6.2 Sentential prominence

Simpson et al. (2011) noted that the classifier-noun phrase can indicate relative prominence of a referent within a sentence. Discourse old referents might be more likely to be bare nouns rather than classifier-noun phrases in languages like Vietnamese. Jenks (2015) noted a similar pattern for Thai, where in a long narrative, bare nouns can be used anaphorically, saying this happens ‘after an individual has been established and it is clear that they are the only individual of the relevant type’ (2015: 113, fn. 7).

Bare noun use in both of these cases seems compatible with what Ahn (2019) said about anaphoric bare nouns: they indicate that the property of being that noun is sufficient to uniquely identify the referent. However, sentential prominence is also connected to information structural properties such as Givenness and Focus as discussed by Krifka & Musan (2012), among others. It would be worthwhile to investigate the connection between information structure and bare noun definiteness.

6.3 Ambiguity

The role of disambiguation in determining whether to use a bare noun or demonstrative expression might be connected to a pragmatic principle along the lines of Don’t Overdeterminate! from Ahn 2019. In a context where there is more ambiguity due to a possible generic or plural interpretation, it might be expected that definiteness is more often marked (i.e., a demonstrative expression rather than a bare noun) in order to clearly identify the intended referent.

Perhaps what Index! from Jenks (2018) represents is the preference for a language to unambiguously specify an intended meaning. Since bare nouns can have a variety of interpretations, using a demonstrative-noun phrase can demonstrate clearly that a definite interpretation is intended. We would expect this to come into play whenever an expression is potentially ambiguous. This ambiguity might more often arise with bare nouns or with pro, both of which can have several interpretations.20 Ambiguity could even arise with expressions like pronouns or other definite expressions.
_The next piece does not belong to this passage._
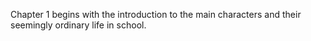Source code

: Chapter 1 begins with the introduction to the main characters and their seemingly ordinary life in school.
Some predicates are only true of individuals or true of kinds, but some predicates can have both meanings. A generic or kind interpretation for a nominal expression can compete with the definite one. I propose that the bare noun can have competing meanings that could lead to using expressions with more complex denotations in ambiguous contexts. Therefore, for a given expression, both an economy principle like Don’t Overdeterminate! and a principle that avoids potential ambiguity must be taken into account. This type of analysis can begin to tease apart what factors come into play when we are deciding how informative we need to be.
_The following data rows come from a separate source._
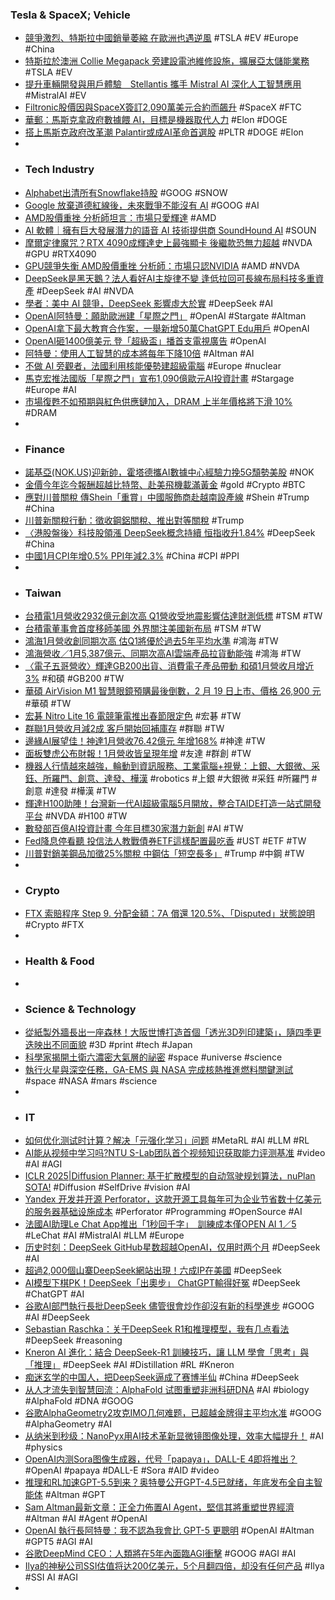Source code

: ### Tesla & SpaceX; Vehicle
- [競爭激烈、特斯拉中國銷量萎縮 在歐洲也遇逆風](https://www.moneydj.com/kmdj/news/newsviewer.aspx?a=6b489808-e3a4-43f2-b27f-6e22279e0cb1) #TSLA #EV #Europe #China
- [特斯拉於澳洲 Collie Megapack 旁建設電池維修設施，擴展亞太儲能業務](https://www.inside.com.tw/article/37500-tesla-megapacks-storage-projects-australia) #TSLA #EV
- [提升車輛開發與用戶體驗　Stellantis 攜手 Mistral AI 深化人工智慧應用](https://today.line.me/tw/v2/article/9mezj8K) #MistralAI #EV
- [Filtronic股價因與SpaceX簽訂2,090萬美元合約而飆升](https://hk.investing.com/news/stock-market-news/article-93CH-794877) #SpaceX #FTC
- [華郵：馬斯克拿政府數據餵 AI，目標是機器取代人力](https://technews.tw/2025/02/10/elon-musks-ultimate-goal-becomes-clear/) #Elon #DOGE
- [搭上馬斯克政府改革潮 Palantir或成AI革命首選股](https://news.cnyes.com/news/id/5855872) #PLTR #DOGE #Elon
-
- ### Tech Industry
- [Alphabet出清所有Snowflake持股](https://news.cnyes.com/news/id/5855870) #GOOG #SNOW
- [Google 放棄道德紅線後，未來戰爭不能沒有 AI](https://technews.tw/2025/02/10/ai-in-war-unlimit/) #GOOG #AI
- [AMD股價重挫 分析師坦言：市場只愛輝達](https://news.cnyes.com/news/id/5855876) #AMD
- [AI 軟體｜擁有巨大發展潛力的語音 AI 技術提供商 SoundHound AI](https://uanalyze.com.tw/articles/4800610374) #SOUN
- [摩爾定律魔咒？RTX 4090成輝達史上最強顯卡 後繼款恐無力超越](https://news.pchome.com.tw/science/technice/20250210/index-73915977036970338005.html) #NVDA #GPU #RTX4090
- [GPU競爭失衡 AMD股價重挫 分析師：市場只認NVIDIA](https://news.xfastest.com/others/148631/gpu-amd-nvidia/) #AMD #NVDA
- [DeepSeek是黑天鵝？法人看好AI主旋律不變 逢低拉回可長線布局科技多重資產](https://news.cnyes.com/news/id/5856379) #DeepSeek #AI #NVDA
- [學者：美中 AI 競爭，DeepSeek 影響虛大於實](https://infosecu.technews.tw/2025/02/10/deepseek-impact-on-the-us-china-ai-competition/) #DeepSeek #AI
- [OpenAI阿特曼：願助歐洲建「星際之門」](https://news.cnyes.com/news/id/5855865) #OpenAI #Stargate #Altman
- [OpenAI拿下最大教育合作案，一舉新增50萬ChatGPT Edu用戶](https://www.ithome.com.tw/news/167286) #OpenAI
- [OpenAI砸1400億美元 登「超級盃」播首支電視廣告](https://news.cnyes.com/news/id/5856838) #OpenAI
- [阿特曼：使用人工智慧的成本將每年下降10倍](https://news.cnyes.com/news/id/5856653) #Altman #AI
- [不做 AI 旁觀者，法國利用核能優勢建超級電腦](https://technews.tw/2025/02/10/france-to-build-the-biggest-super-computer/) #Europe #nuclear
- [馬克宏推法國版「星際之門」宣布1,090億歐元AI投資計畫](https://udn.com/news/story/6811/8537878) #Stargage #Europe #AI
- [市場復甦不如預期與紅色供應鏈加入，DRAM 上半年價格將下滑 10%](https://technews.tw/2025/02/10/dram-prices-to-fall-10-in-the-first-half-of-the-year/) #DRAM
-
- ### Finance
- [諾基亞(NOK.US)迎新帥，霍塔德攜AI數據中心經驗力挽5G頹勢美股](http://www.aastocks.com/tc/usq/news/comment.aspx?source=ZHITONG&id=ZT1247711&catg=5) #NOK
- [金價今年迄今報酬超越比特幣、赴美飛機載滿黃金](https://finance.technews.tw/2025/02/10/gold-price-remuneration/) #gold #Crypto #BTC
- [應對川普關稅 傳Shein「重賞」中國服飾商赴越南設產線](https://news.cnyes.com/news/id/5856430) #Shein #Trump #China
- [川普新關稅行動：徵收鋼鋁關稅、推出對等關稅](https://cn.nytimes.com/business/20250210/trump-tariffs-china-de-minimis-trade/zh-hant/) #Trump
- [〈港股盤後〉科技股領漲 DeepSeek概念持續 恒指收升1.84%](https://news.cnyes.com/news/id/5856983) #DeepSeek #China
- [中國1月CPI年增0.5% PPI年減2.3%](https://news.cnyes.com/news/id/5855902) #China #CPI #PPI
-
- ### Taiwan
- [台積電1月營收2932億元創次高 Q1營收受地震影響估達財測低標](https://news.cnyes.com/news/id/5856614) #TSM #TW
- [台積電董事會首度移師美國 外界關注美國新布局](https://news.cnyes.com/news/id/5857219) #TSM #TW
- [鴻海1月營收創同期次高 估Q1將優於過去5年平均水準](https://news.cnyes.com/news/id/5857290) #鴻海 #TW
- [鴻海營收／1月5,387億元、同期次高AI雲端產品拉貨動能強](https://udn.com/news/story/7253/8538985) #鴻海 #TW
- [〈電子五哥營收〉輝達GB200出貨、消費電子產品帶動 和碩1月營收月增近3%](https://news.cnyes.com/news/id/5857352) #和碩 #GB200 #TW
- [華碩 AirVision M1 智慧眼鏡預購最後倒數，2 月 19 日上市、價格 26,900 元](https://www.techbang.com/posts/121334-the-asus-airvision-m1-smart-glasses-will-be-available-on) #華碩 #TW
- [宏碁 Nitro Lite 16 電競筆電推出春節限定色](https://gnn.gamer.com.tw/detail.php?sn=280641) #宏碁 #TW
- [群聯1月營收月減2成 客戶開始回補庫存](https://news.cnyes.com/news/id/5857328) #群聯 #TW
- [邊緣AI展望佳！神達1月營收76.42億元 年增168%](https://tw.stock.yahoo.com/news/邊緣ai展望佳！神達1月營收7642億元-年增168-065147781.html) #神達 #TW
- [面板雙虎公布財報！1月營收皆呈現年增](https://www.msn.com/zh-tw/money/topstories/面板雙虎公布財報-1月營收皆呈現年增/ar-AA1yJqcr) #友達 #群創 #TW
- [機器人行情越來越強，輪動到資訊服務、工業電腦+視覺：上銀、大銀微、采鈺、所羅門、創意、達發、樺漢](https://news.cnyes.com/news/id/5857521) #robotics #上銀 #大銀微 #采鈺 #所羅門 #創意 #達發 #樺漢 #TW
- [輝達H100助陣！台灣新一代AI超級電腦5月開放，整合TAIDE打造一站式開發平台](https://www.bnext.com.tw/article/82230/) #NVDA #H100 #TW
- [數發部百億AI投資計畫 今年目標30家潛力新創](https://money.udn.com/money/story/7307/8539337) #AI #TW
- [Fed降息停看聽 投信法人教戰債券ETF這樣配置最吃香](https://news.cnyes.com/news/id/5857222) #UST #ETF #TW
- [川普對銷美鋼品加徵25%關稅 中鋼估「短空長多」](https://news.cnyes.com/news/id/5856477) #Trump #中鋼 #TW
-
- ### Crypto
- [FTX 索賠程序 Step 9. 分配金額：7A 償還 120.5%、「Disputed」狀態說明](https://abmedia.io/ftx-claim-step-9-disputed) #Crypto #FTX
-
- ### Health & Food
-
- ### Science & Technology
- [從紙製外牆長出一座森林！大阪世博打造首個「透光3D列印建築」，隨四季更迭映出不同面貌](https://www.wowlavie.com/article/250025449) #3D #print #tech #Japan
- [科學家揭開土衛六濃密大氣層的祕密](https://www.techbang.com/posts/121203-scientists-uncover-the-secrets-of-titans-dense-atmosphere) #space #universe #science
- [執行火星與深空任務，GA-EMS 與 NASA 完成核熱推進燃料關鍵測試](https://technews.tw/2025/02/10/nuclear-thermal-propulsion-space-ga-ems/) #space #NASA #mars #science
-
- ### IT
- [如何优化测试时计算？解决「元强化学习」问题](https://www.jiqizhixin.com/articles/2025-02-10-6) #MetaRL #AI #LLM #RL
- [AI能从视频中学习吗?NTU S-Lab团队首个视频知识获取能力评测基准](https://www.jiqizhixin.com/articles/2025-02-8-14) #video #AI #AGI
- [ICLR 2025|Diffusion Planner: 基于扩散模型的自动驾驶规划算法，nuPlan SOTA!](https://www.jiqizhixin.com/articles/2025-02-10-3) #Diffusion #SelfDrive #vision #AI
- [Yandex 开发并开源 Perforator，这款开源工具每年可为企业节省数十亿美元的服务器基础设施成本](https://www.jiqizhixin.com/articles/2025-02-10-8) #Perforator #Programming #OpenSource #AI
- [法國AI助理Le Chat App推出「1秒回千字」　訓練成本僅OPEN AI 1／5](https://www.ettoday.net/news/20250210/2906283.htm) #LeChat #AI #MistralAI #LLM #Europe
- [历史时刻：DeepSeek GitHub星数超越OpenAI，仅用时两个月](https://www.jiqizhixin.com/articles/2025-02-07-12) #DeepSeek #AI
- [超過2,000個山寨DeepSeek網站出現！六成IP在美國](https://news.cnyes.com/news/id/5855943) #DeepSeek
- [AI模型下棋PK！DeepSeek「出奧步」 ChatGPT輸得好冤](https://www.storm.mg/lifestyle/5321339) #DeepSeek #ChatGPT #AI
- [谷歌AI部門執行長批DeepSeek 儘管很會炒作卻沒有新的科學進步](https://tw.news.yahoo.com/谷歌ai部門執行長批deepseek-儘管很會炒作卻沒有新的科學進步-081008412.html) #GOOG #AI #DeepSeek
- [Sebastian Raschka：关于DeepSeek R1和推理模型，我有几点看法](https://www.jiqizhixin.com/articles/2025-02-09-4) #DeepSeek #reasoning
- [Kneron AI 進化：結合 DeepSeek-R1 訓練技巧，讓 LLM 學會「思考」與「推理」](https://www.inside.com.tw/article/37499-kneron-Aai-ddepseek-chain-of-thought-reasoning-reflection) #DeepSeek #AI #Distillation #RL #Kneron
- [痴迷玄学的中国人，把DeepSeek逼成了赛博半仙](https://www.jiqizhixin.com/articles/2025-02-08) #China #DeepSeek
- [从人才流失到智慧回流：AlphaFold 试图重塑非洲科研DNA](https://www.jiqizhixin.com/articles/2025-02-10-9) #AI #biology #AlphaFold #DNA #GOOG
- [谷歌AlphaGeometry2攻克IMO几何难题，已超越金牌得主平均水准](https://www.jiqizhixin.com/articles/2025-02-10-2) #GOOG #AlphaGeometry #AI
- [从纳米到秒级：NanoPyx用AI技术革新显微镜图像处理，效率大幅提升！](https://www.jiqizhixin.com/articles/2025-02-08-8) #AI #physics
- [OpenAI内测Sora图像生成器，代号「papaya」，DALL-E 4即将推出？](https://www.jiqizhixin.com/articles/2025-02-09) #OpenAI #papaya #DALL-E #Sora #AID #video
- [推理和RL加速GPT-5.5到来？奥特曼公开GPT-4.5已就绪，年底发布全自主智能体](https://www.jiqizhixin.com/articles/2025-02-09-5) #Altman #GPT
- [Sam Altman最新文章：正全力佈置AI Agent，堅信其將重塑世界經濟](https://news.cnyes.com/news/id/5856987) #Altman #AI #Agent #OpenAI
- [OpenAI 執行長阿特曼：我不認為我會比 GPT-5 更聰明](https://technews.tw/2025/02/10/sam-altman-thinks-gpt-5-will-be-smarter-than-him/) #OpenAI #Altman #GPT5 #AGI #AI
- [谷歌DeepMind CEO：人類將在5年內面臨AGI衝擊](https://www.moneydj.com/kmdj/news/newsviewer.aspx?a=9cdcb012-4188-4502-8b04-7010b5b1011a) #GOOG #AGI #AI
- [Ilya的神秘公司SSI估值将达200亿美元，5个月翻四倍，却没有任何产品](https://www.jiqizhixin.com/articles/2025-02-08-3) #Ilya #SSI AI #AGI
-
As with lexicalization of definite expressions and syntactic effects on definiteness, the array of possible ambiguity will be language-specific. For example, a language like Serbian that overtly marks number will not run into ambiguity between singular and plural, whereas Shan might. The prediction is that expressions with more articulated semantics will be used in contexts where ambiguity could generate the wrong interpretation.

In a discussion of types of ambiguous expressions, Sennet (2016) included both flexible types (i.e., from the possibility of type shifting) and the generic versus episodic readings of sentences, which is connected to the contrast between kinds and individuals. Thus, bare noun expressions have already been identified as being potentially ambiguous. An example of this is shown in (53). Under Chierchia’s (1998) analysis of the bare plural dinosaurs, the base denotation of the plural is a kind and the possible episodic and generic interpretations come from existential closure (as a result of Chierchia’s (1998) Derived Kind Predication) and from a generic operator quantifying over instances of the kind, respectively.

(53) Dinosaurs ate kelp. (Sennet 2016: (31))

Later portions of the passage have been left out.